Pictures paired with source code

* * * * * * * * *

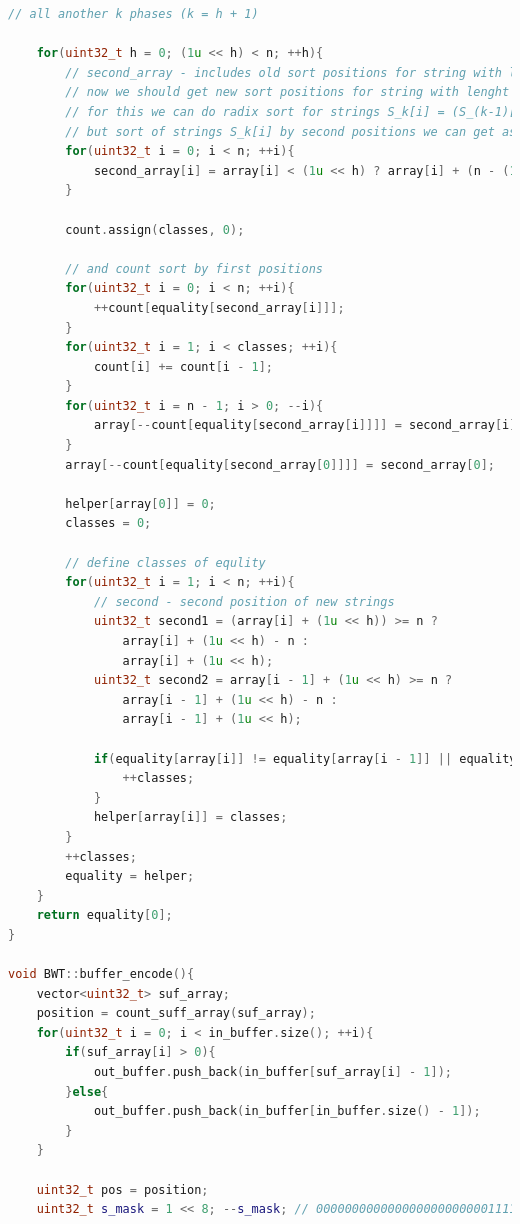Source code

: \begin{lstlisting}[language=C++]
    // all another k phases (k = h + 1)

    for(uint32_t h = 0; (1u << h) < n; ++h){
        // second_array - includes old sort positions for string with lenght 2^(k-1)
        // now we should get new sort positions for string with lenght 2^(k)
        // for this we can do radix sort for strings S_k[i] = (S_(k-1)[i], S_(k-1)[i+2^(k-1)])
        // but sort of strings S_k[i] by second positions we can get as second_array[i] = p[i] - 2^(k-1) 
        for(uint32_t i = 0; i < n; ++i){
            second_array[i] = array[i] < (1u << h) ? array[i] + (n - (1 << h)) : array[i] - (1 << h);
        }

        count.assign(classes, 0);

        // and count sort by first positions
        for(uint32_t i = 0; i < n; ++i){
            ++count[equality[second_array[i]]];
        }
        for(uint32_t i = 1; i < classes; ++i){
            count[i] += count[i - 1];
        }
        for(uint32_t i = n - 1; i > 0; --i){
            array[--count[equality[second_array[i]]]] = second_array[i];
        }
        array[--count[equality[second_array[0]]]] = second_array[0];

        helper[array[0]] = 0;
        classes = 0;

        // define classes of equlity
        for(uint32_t i = 1; i < n; ++i){
            // second - second position of new strings
            uint32_t second1 = (array[i] + (1u << h)) >= n ? 
                array[i] + (1u << h) - n : 
                array[i] + (1u << h); 
            uint32_t second2 = array[i - 1] + (1u << h) >= n ? 
                array[i - 1] + (1u << h) - n : 
                array[i - 1] + (1u << h);

            if(equality[array[i]] != equality[array[i - 1]] || equality[second1] != equality[second2]){
                ++classes;
            }
            helper[array[i]] = classes;
        }
        ++classes;
        equality = helper;
    }
    return equality[0];
}

void BWT::buffer_encode(){
    vector<uint32_t> suf_array;
    position = count_suff_array(suf_array);
    for(uint32_t i = 0; i < in_buffer.size(); ++i){
        if(suf_array[i] > 0){
            out_buffer.push_back(in_buffer[suf_array[i] - 1]);
        }else{
            out_buffer.push_back(in_buffer[in_buffer.size() - 1]);
        }
    }

    uint32_t pos = position;
    uint32_t s_mask = 1 << 8; --s_mask; // 00000000000000000000000011111111


\end{lstlisting}
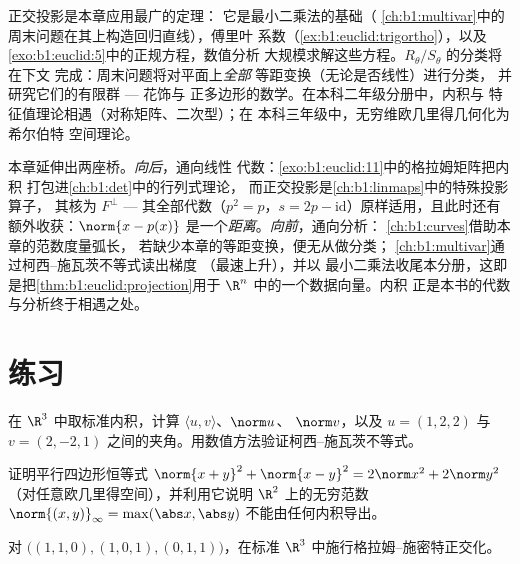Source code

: \begin{remark}[内积的应用]
\label{rem:b1:euclid:whereused}
正交投影是本章应用最广的定理：
它是最小二乘法的基础（
\cref{ch:b1:multivar}中的周末问题在其上构造回归直线），傅里叶
系数（\cref{ex:b1:euclid:trigortho}），以及
\cref{exo:b1:euclid:5}中的正规方程，数值分析
大规模求解这些方程。$R_\theta / S_\theta$ 的分类将在下文
完成：周末问题将对平面上\emph{全部}
等距变换（无论是否线性）进行分类，
并研究它们的有限群 --- 花饰与
正多边形的数学。在本科二年级分册中，内积与
特征值理论相遇（对称矩阵、二次型）；在
本科三年级中，无穷维欧几里得几何化为希尔伯特
空间理论。
\end{remark}

\begin{remark}[第 3 册内的几个视角]
\label{rem:b1:euclid:perspectives}
本章延伸出两座桥。\emph{向后}，通向线性
代数：\cref{exo:b1:euclid:11}中的格拉姆矩阵把内积
打包进\cref{ch:b1:det}中的行列式理论，
而正交投影是\cref{ch:b1:linmaps}中的特殊投影算子，
其核为
$F^\perp$ --- 其全部代数（$p^2 = p$，$s = 2p -
\mathrm{id}$）原样适用，且此时还有额外收获：$\norm{x
- p(x)}$ 是一个\emph{距离}。\emph{向前}，通向分析：
\cref{ch:b1:curves}借助本章的范数度量弧长，
若缺少本章的等距变换，便无从做分类；
\cref{ch:b1:multivar}通过柯西–施瓦茨不等式读出梯度
（最速上升），并以
最小二乘法收尾本分册，这即是把\cref{thm:b1:euclid:projection}用于
$\R^n$ 中的一个数据向量。内积
正是本书的代数与分析终于相遇之处。
\end{remark}

\section{练习}

\begin{exercise}[$\star$]\label{exo:b1:euclid:1}
在 $\R^3$ 中取标准内积，计算 $\langle u, v\rangle$、$\norm u$、
$\norm v$，以及 $u = (1, 2, 2)$ 与 $v = (2, -2,
1)$ 之间的夹角。用数值方法验证柯西–施瓦茨不等式。
\end{exercise}

\begin{exercise}[$\star$]\label{exo:b1:euclid:2}
证明平行四边形恒等式 $\norm{x+y}^2 + \norm{x-y}^2 =
2\norm x^2 + 2\norm y^2$（对任意欧几里得空间），并利用它说明
$\R^2$ 上的无穷范数 $\norm{(x,y)}_\infty = \max(\abs x,
\abs y)$ 不能由任何内积导出。
\end{exercise}

\begin{exercise}[$\star$]\label{exo:b1:euclid:3}
对 $\bigl((1,1,0), (1,0,1), (0,1,1)\bigr)$，在标准
$\R^3$ 中施行格拉姆–施密特正交化。
\end{exercise}

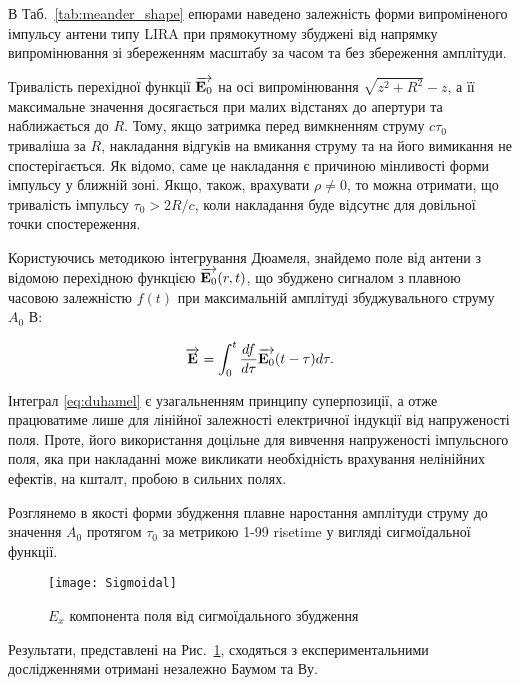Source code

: В Таб.~\ref{tab:meander_shape} епюрами наведено залежність 
форми випроміненого імпульсу антени типу LIRA при прямокутному 
збуджені від напрямку випромінювання зі збереженням масштабу за 
часом та без збереження амплітуди.

Тривалість перехідної функції $ \overrightarrow{\mathbf E_0} $ на осі випромінювання 
$ \sqrt{z^2+R^2} - z $, а її максимальне значення досягається при малих 
відстанях до апертури та наближається до $ R $. Тому, якщо затримка перед 
вимкненням струму $ c \tau_0 $ триваліша за $ R $, накладання відгуків 
на вмикання струму та на його вимикання не спостерігається. Як відомо, саме 
це накладання є причиною мінливості форми імпульсу у ближній зоні. Якщо, 
також, врахувати $ \rho \neq 0 $, то можна отримати, що тривалість імпульсу 
$ \tau_0 > 2R/c $, коли накладання буде відсутнє для довільної 
точки спостереження.

Користуючись методикою інтегрування Дюамеля, \cite[ст. 40]{imp:Kharkevich1950} 
знайдемо поле від антени з відомою перехідною функцією $ \overrightarrow{\mathbf E_0} (r,t) $, 
що збуджено сигналом з плавною часовою залежністю $ f(t) $ при 
максимальній амплітуді збуджувального струму $ A_0 $ В:

\begin{equation} \label{eq:duhamel}
\overrightarrow{\mathbf E} = \int_0^t \frac{d f}{d \tau} \overrightarrow{\mathbf E_0} (t - \tau) d \tau.
\end{equation}

Інтеграл \eqref{eq:duhamel} є узагальненням принципу суперпозиції, а отже
працюватиме лише для лінійної залежності електричної індукції від 
напруженості поля. Проте, його використання доцільне для вивчення 
напруженості імпульсного поля, яка при накладанні може викликати 
необхідність врахування нелінійних ефектів, на кшталт, пробою в сильних полях.

Розглянемо в якості форми збудження плавне наростання амплітуди струму до 
значення $ A_0 $ протягом $ \tau_0 $ за метрикою 1-99 risetime у вигляді 
сигмоїдальної функції.

\begin{figure}[h] \begin{center}
\texttt{[image: Sigmoidal]}
\caption{$ E_x $ компонента поля від сигмоїдального збудження}
\label{fig:ex_sigmoidal}
\end{center} \end{figure}

Результати, представлені на Рис.~\ref{fig:ex_sigmoidal}, сходяться з 
експериментальними дослідженнями отримані незалежно Баумом та Ву.

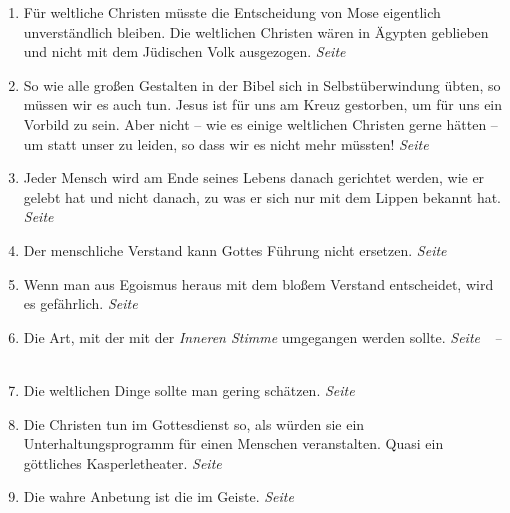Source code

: \begin{enumerate}
 \item Für weltliche Christen müsste die Entscheidung von Mose eigentlich
unverständlich bleiben. Die weltlichen Christen wären in Ägypten geblieben und
nicht mit dem Jüdischen Volk ausgezogen.
 \dotfill \textit{Seite~\pageref{ref:04_17_mose}}\\

 \item So wie alle großen Gestalten in der Bibel sich in Selbstüberwindung
übten, so müssen wir es auch tun. Jesus ist für uns am Kreuz gestorben, um für uns
ein Vorbild zu sein. Aber nicht -- wie es einige weltlichen Christen gerne
hätten -- um statt unser zu leiden, so dass wir es nicht mehr müssten!
 \dotfill \textit{Seite~\pageref{ref:04_20_opfertod}}\\

 \item Jeder Mensch wird am Ende seines Lebens danach gerichtet werden, wie er
gelebt hat und nicht danach, zu was er sich nur mit dem Lippen bekannt hat.
 \dotfill \textit{Seite~\pageref{ref:04_21_gericht}}\\

 \item Der menschliche Verstand kann Gottes Führung nicht ersetzen.
 \dotfill \textit{Seite~\pageref{ref:04_22_vernunft}}\\

 \item Wenn man aus Egoismus heraus mit dem bloßem Verstand entscheidet, wird
es gefährlich.
 \dotfill \textit{Seite~\pageref{ref:04_22_vernunft_und_ego}}\\

 \item Die Art, mit der mit der \textit{Inneren Stimme} umgegangen werden
sollte.
 \dotfill
 \textit{Seite~\pageref{ref:04_23_innere_stimme}~--~\pageref{ref:04_23_innere_stimme_ende}}\\

 \item Die weltlichen Dinge sollte man gering schätzen.
 \dotfill \textit{Seite~\pageref{ref:04_23_dinge_der_welt}}\\

 \item Die Christen tun im Gottesdienst so, als würden sie ein
Unterhaltungsprogramm
 für einen Menschen veranstalten. Quasi ein göttliches Kasperletheater.
 \dotfill \textit{Seite~\pageref{ref:05_02_kasperletheater}}\\

 \item Die wahre Anbetung ist die im Geiste.
 \dotfill \textit{Seite~\pageref{ref:05_04_wahre_anbetung}}\\


\end{enumerate}
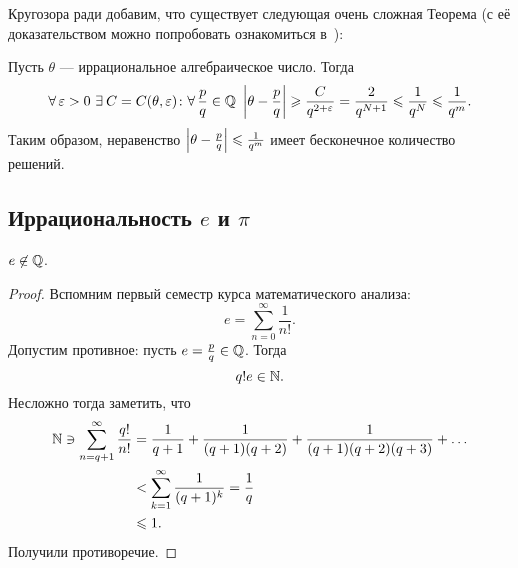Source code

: Кругозора ради добавим, что существует следующая очень сложная Теорема (с её доказательством можно попробовать ознакомиться в~\cite{Ishak2008}):

\begin{ntheorem}
\label{thm:III_Thue-Siegel-Roth}
    Пусть $\theta$ --- иррациональное алгебраическое число. Тогда 
    \[
        \forall \epsilon > 0 \ \exists C = C(\theta, \epsilon)\colon \forall \frac{p}{q} \in \QQ\ \abs{\theta - \frac{p}{q}} \ge \frac{C}{q^{2 + \epsilon}} = \frac{2}{q^{N+1}} \le \frac{1}{q^N} \le \frac{1}{q^m}.
    \]
    Таким образом, неравенство $\left| \theta - \frac{p}{q} \right| \leqslant \frac{1}{q^m}$ имеет бесконечное количество решений.
\end{ntheorem}


\subsection{\texorpdfstring{Иррациональность $e$ и $\pi$}{Иррациональность e и π}}
\label{subsec:III-2}

\begin{ntheorem}
\label{thm:III_E-irrationality}
    $e \not\in \mathbb{Q}$.
\end{ntheorem}
\begin{proof}
    Вспомним первый семестр курса математического анализа:
    \[
        e = \sum_{n=0}^{\infty} \frac{1}{n!}.
    \]
    Допустим противное: пусть $e = \frac{p}{q} \in \mathbb{Q}$. Тогда 
    \[
        q!e \in \mathbb{N}.
    \]
    Несложно тогда заметить, что 
    \begin{align*}
        \mathbb{N} \ni \sum_{n=q+1}^{\infty} \frac{q!}{n!} &= \frac{1}{q+1} + \frac{1}{(q+1)(q+2)} + \frac{1}{(q+1)(q+2)(q+3)} + \dots \\
        &< \sum_{k=1}^{\infty} \frac{1}{(q+1)^k} = \frac{1}{q} \\
        &\leqslant 1.
    \end{align*}
    Получили противоречие.
\end{proof}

* * * * * * * * *

■ Assignment
Each line of the records above that contains the word "lstlisting" should be counted; give the resulting number without further words.

■ Task solution
2